- Battle of Kiauneliškis: Part of the guerrilla war in Lithuania
| Date | March 11–13, 1945 |
| Location | South of Kiauneliškis, Švenčionys District Municipality55°16′38″N 25°51′43″E﻿ / ﻿55.27722°N 25.86194°E |
| Result | Partisan bunkers destroyed |

Belligerents
- Lithuanian partisans: NKVD and destruction battalions

Commanders and leaders

Strength
- About 120: 500–2,000

Casualties and losses
- 63–80: 300?

= Battle of Kiauneliškis =

The Battle of Kiauneliškis was fought on March 11–13, 1945 between the Lithuanian partisans and Soviet forces. The Lithuanians were entrenched in two large bunkers and refused to surrender. After three days of fighting, both bunkers were destroyed with heavy casualties on both sides.

==Background==
As the Red Army continued to advance towards Nazi Germany, Lithuania was occupied by the Soviet Union. The Lithuanians fled forceful conscription into the Red Army and hid in the forests. A particularly large group, known as the Tiger Detachment (Tigro rinktinė), organized themselves in the Labanoras Forest. A platoon, commanded by Antanas Krinickas, built a large Margis Bunker with trenches south of the Kiauneliškis village in fall 1944. Another bunker, named after Kaunas, was built by men commanded by Apolinaras Jurčys in winter 1945.

==Battle==
In March 1945, the NKVD sent troops and stribai (members of destruction battalions) from Švenčionys, Švenčionėliai, Saldutiškis to destroy the Kaunas Bunker. The partisans successfully held off the initial Soviet attacks, but soon their camp and bunker were surrounded. The majority of the partisans from the Kaunas Bunker managed to break through the Soviet encirclement and escape, leaving only seven men behind. When the partisans from the Margis Bunker came to their assistance, the Soviets learned about the existence of the second camp and surrounded it as well. The partisans from the Margis Bunker did not attempt to break through and escape the assault. Fierce exchanges of fire continued into the second day, when Soviet forces were unexpectedly attacked by 300 men from the Tiger Detachment. Conflicting accounts claim the partisans inside the bunkers believed that it was a clever ruse intended to bring them out of hiding and into an ambush or that the reinforcements believed they were too late and thus did not press further. Either way, the men from the Tiger Detachment retreated leaving the partisans in the bunkers to defend themselves.

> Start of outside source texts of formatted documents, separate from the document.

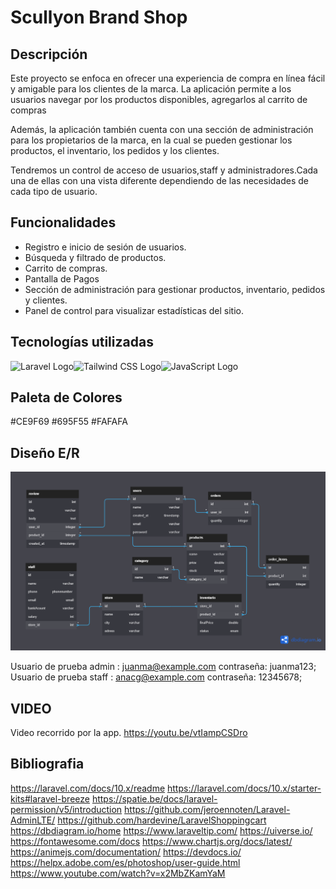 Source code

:# Scullyon Brand Shop

## Descripción
Este proyecto se enfoca en ofrecer una experiencia de compra en línea fácil y amigable para los clientes de la marca. La aplicación permite a los usuarios navegar por los productos disponibles, agregarlos al carrito de compras 

Además, la aplicación también cuenta con una sección de administración para los propietarios de la marca, en la cual se pueden gestionar los productos, el inventario, los pedidos y los clientes.

Tendremos un control de acceso de usuarios,staff y administradores.Cada una de ellas con una vista diferente dependiendo de las necesidades de cada tipo de usuario.

## Funcionalidades

- Registro e inicio de sesión de usuarios.
- Búsqueda y filtrado de productos.
- Carrito de compras.
- Pantalla de Pagos
- Sección de administración para gestionar productos, inventario, pedidos y clientes.
- Panel de control para visualizar estadísticas del sitio.

## Tecnologías utilizadas

<img src="https://laravel.com/assets/img/components/logo-laravel.svg" alt="Laravel Logo" width="50"/><img src="https://seeklogo.com/images/T/tailwind-css-logo-5AD4175897-seeklogo.com.png" alt="Tailwind CSS Logo" width="50"/><img src="https://upload.wikimedia.org/wikipedia/commons/9/99/Unofficial_JavaScript_logo_2.svg" alt="JavaScript Logo" width="50"/>

## Paleta de Colores

#CE9F69
#695F55
#FAFAFA

## Diseño E/R
![Imagen del diseño de la base de datos](https://github.com/juanmaparrado/ScullyonBrand_TFG/blob/main/Modelo%20E-R.png)


Usuario de prueba admin : juanma@example.com contraseña: juanma123;
Usuario de prueba staff : anacg@example.com contraseña: 12345678;

## VIDEO 
Video recorrido por la app.
https://youtu.be/vtIampCSDro

## Bibliografia
https://laravel.com/docs/10.x/readme
https://laravel.com/docs/10.x/starter-kits#laravel-breeze
https://spatie.be/docs/laravel-permission/v5/introduction
https://github.com/jeroennoten/Laravel-AdminLTE/
https://github.com/hardevine/LaravelShoppingcart
https://dbdiagram.io/home
https://www.laraveltip.com/
https://uiverse.io/
https://fontawesome.com/docs
https://www.chartjs.org/docs/latest/
https://animejs.com/documentation/
https://devdocs.io/
https://helpx.adobe.com/es/photoshop/user-guide.html
https://www.youtube.com/watch?v=x2MbZKamYaM




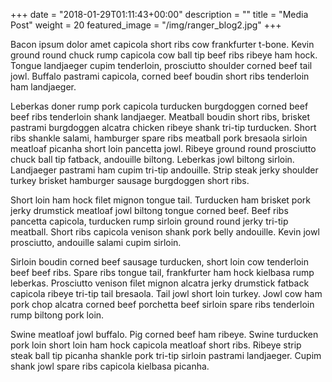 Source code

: +++
date = "2018-01-29T01:11:43+00:00"
description = ""
title = "Media Post"
weight = 20
featured_image = "/img/ranger_blog2.jpg"
+++

Bacon ipsum dolor amet capicola short ribs cow frankfurter t-bone. Kevin ground round chuck rump capicola cow ball tip beef ribs ribeye ham hock. Tongue landjaeger cupim tenderloin, prosciutto shoulder corned beef tail jowl. Buffalo pastrami capicola, corned beef boudin short ribs tenderloin ham landjaeger.

Leberkas doner rump pork capicola turducken burgdoggen corned beef beef ribs tenderloin shank landjaeger. Meatball boudin short ribs, brisket pastrami burgdoggen alcatra chicken ribeye shank tri-tip turducken. Short ribs shankle salami, hamburger spare ribs meatball pork bresaola sirloin meatloaf picanha short loin pancetta jowl. Ribeye ground round prosciutto chuck ball tip fatback, andouille biltong. Leberkas jowl biltong sirloin. Landjaeger pastrami ham cupim tri-tip andouille. Strip steak jerky shoulder turkey brisket hamburger sausage burgdoggen short ribs.

Short loin ham hock filet mignon tongue tail. Turducken ham brisket pork jerky drumstick meatloaf jowl biltong tongue corned beef. Beef ribs pancetta capicola, turducken rump sirloin ground round jerky tri-tip meatball. Short ribs capicola venison shank pork belly andouille. Kevin jowl prosciutto, andouille salami cupim sirloin.

Sirloin boudin corned beef sausage turducken, short loin cow tenderloin beef beef ribs. Spare ribs tongue tail, frankfurter ham hock kielbasa rump leberkas. Prosciutto venison filet mignon alcatra jerky drumstick fatback capicola ribeye tri-tip tail bresaola. Tail jowl short loin turkey. Jowl cow ham pork chop alcatra corned beef porchetta beef sirloin spare ribs tenderloin rump biltong pork loin.

Swine meatloaf jowl buffalo. Pig corned beef ham ribeye. Swine turducken pork loin short loin ham hock capicola meatloaf short ribs. Ribeye strip steak ball tip picanha shankle pork tri-tip sirloin pastrami landjaeger. Cupim shank jowl spare ribs capicola kielbasa picanha.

The seven men inside the Kaunas Bunker started running out of ammunition. Preferring death to being captured by the Soviets, they decided to use the last grenade to kill themselves. Six men were killed by the blast, while the seventh survived. The men inside the Margis Bunker continued to resist. The Soviets would toss in grenades, but the partisans would grab them and toss them back to the Russians. The Soviets then brought anti-tank grenades and mortars. The heavy fire effectively buried the bunker preventing ventilation and suffocating everyone inside.

==Aftermath==
On March 14, the NKVD brought residents of nearby villages to deal with the bodies. Witnesses counted 300 Soviet bodies. It is known that four Russian officers, including a colonel, were buried in Švenčionys. The dead partisans were loaded onto a train and brought to Švenčionys where they were publicly displayed for a day. The bodies were later buried in a mass grave near Cirkliškis Manor.